OGDEN, Utah — A musical director at a Catholic school in northern Utah has composed a concerto that he said is inspired by the political chaos in his native Venezuela that has led many to flee the country.

Alfonso Tenreiro’s concerto called “The Prayer” is scheduled to be performed at the Ogden Bach Festival next week, the Standard-Examiner reported last week.

Tenreiro, who first came to the U.S. as a teen in 1981, said he hopes the music brings awareness to the country that faces hardship amid political unrest and economic turmoil.

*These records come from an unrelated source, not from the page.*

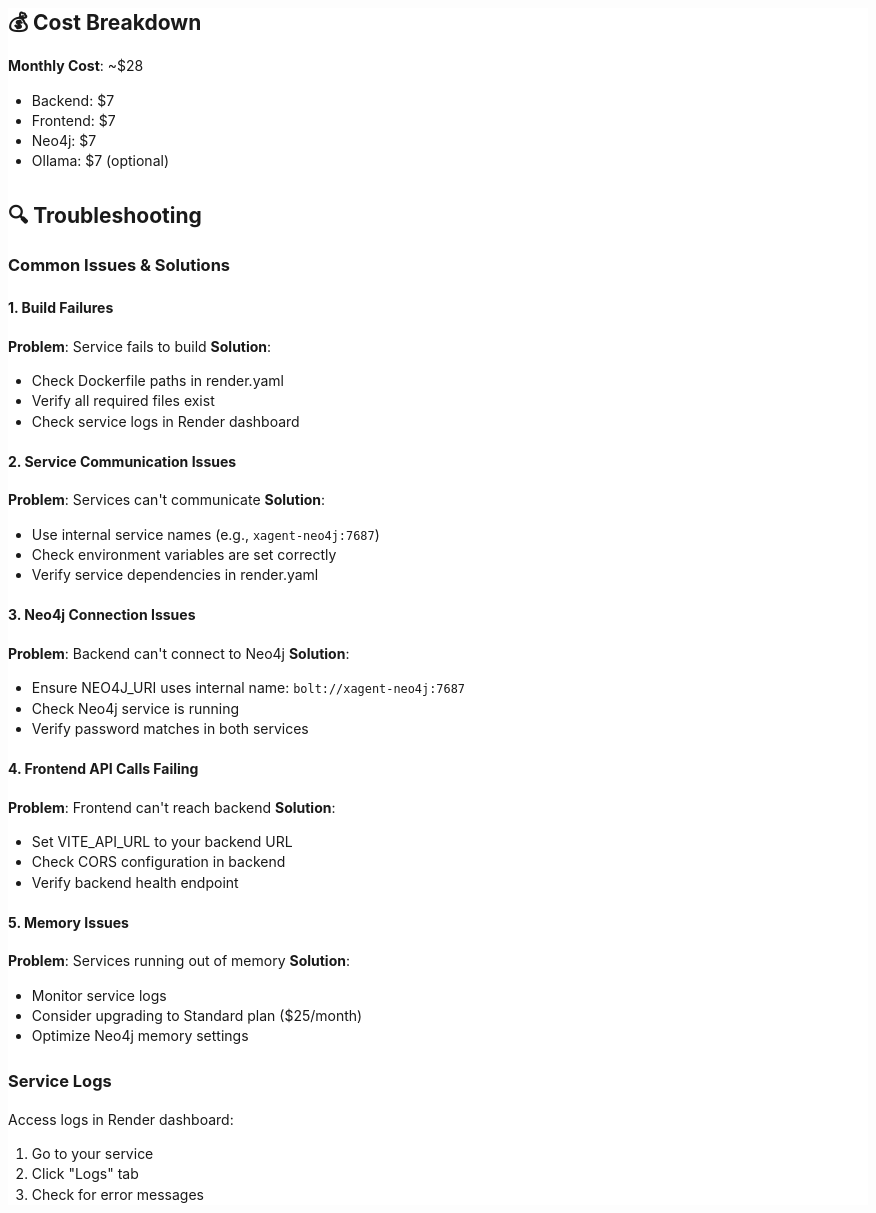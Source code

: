 ## 💰 Cost Breakdown

**Monthly Cost**: ~$28
- Backend: $7
- Frontend: $7
- Neo4j: $7
- Ollama: $7 (optional)

## 🔍 Troubleshooting

### Common Issues & Solutions

#### 1. Build Failures
**Problem**: Service fails to build
**Solution**: 
- Check Dockerfile paths in render.yaml
- Verify all required files exist
- Check service logs in Render dashboard

#### 2. Service Communication Issues
**Problem**: Services can't communicate
**Solution**:
- Use internal service names (e.g., `xagent-neo4j:7687`)
- Check environment variables are set correctly
- Verify service dependencies in render.yaml

#### 3. Neo4j Connection Issues
**Problem**: Backend can't connect to Neo4j
**Solution**:
- Ensure NEO4J_URI uses internal name: `bolt://xagent-neo4j:7687`
- Check Neo4j service is running
- Verify password matches in both services

#### 4. Frontend API Calls Failing
**Problem**: Frontend can't reach backend
**Solution**:
- Set VITE_API_URL to your backend URL
- Check CORS configuration in backend
- Verify backend health endpoint

#### 5. Memory Issues
**Problem**: Services running out of memory
**Solution**:
- Monitor service logs
- Consider upgrading to Standard plan ($25/month)
- Optimize Neo4j memory settings

### Service Logs
Access logs in Render dashboard:
1. Go to your service
2. Click "Logs" tab
3. Check for error messages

“It turned out to be a prayer — a prayer for our country,” said Tenreiro, who serves as music director at St. Joseph Catholic High School and Elementary School.

There’s little Tenreiro can do in Ogden to bring change to the South American country, but the situation weighs on him, he said. Music became a way of reflecting the anguish and hope that he sees.

“There is a hope, even though there is a lot of pain going on right now,” said Tenreiro, who lives in Ogden.

Tenreiro is a fierce critic of President Nicolas Maduro, the embattled leader who retains the support of the nation’s military leadership. Maduro is being challenged by Juan Guaido, the U.S.-backed leader of the opposition-controlled National Assembly.

“For the first time we feel real hope that things are going to get better, and the hope is centered in President Guaido,” Tenreiro said.

The concerto features oboe solos and choral elements. Tenreiro described it as “dark,” ”sweet” and “melodic.”

The turmoil there “changed, literally, my style, my approach to music,” he said. “The harmony and the beauty of the music that comes, I’m thinking of the people of Venezuela.”

When an artist is weighed down by a strong sentiment, “there’s sometimes no choice, you have to get it out,” said Gabriel Gordon, musical director for the Ogden Bach Festival.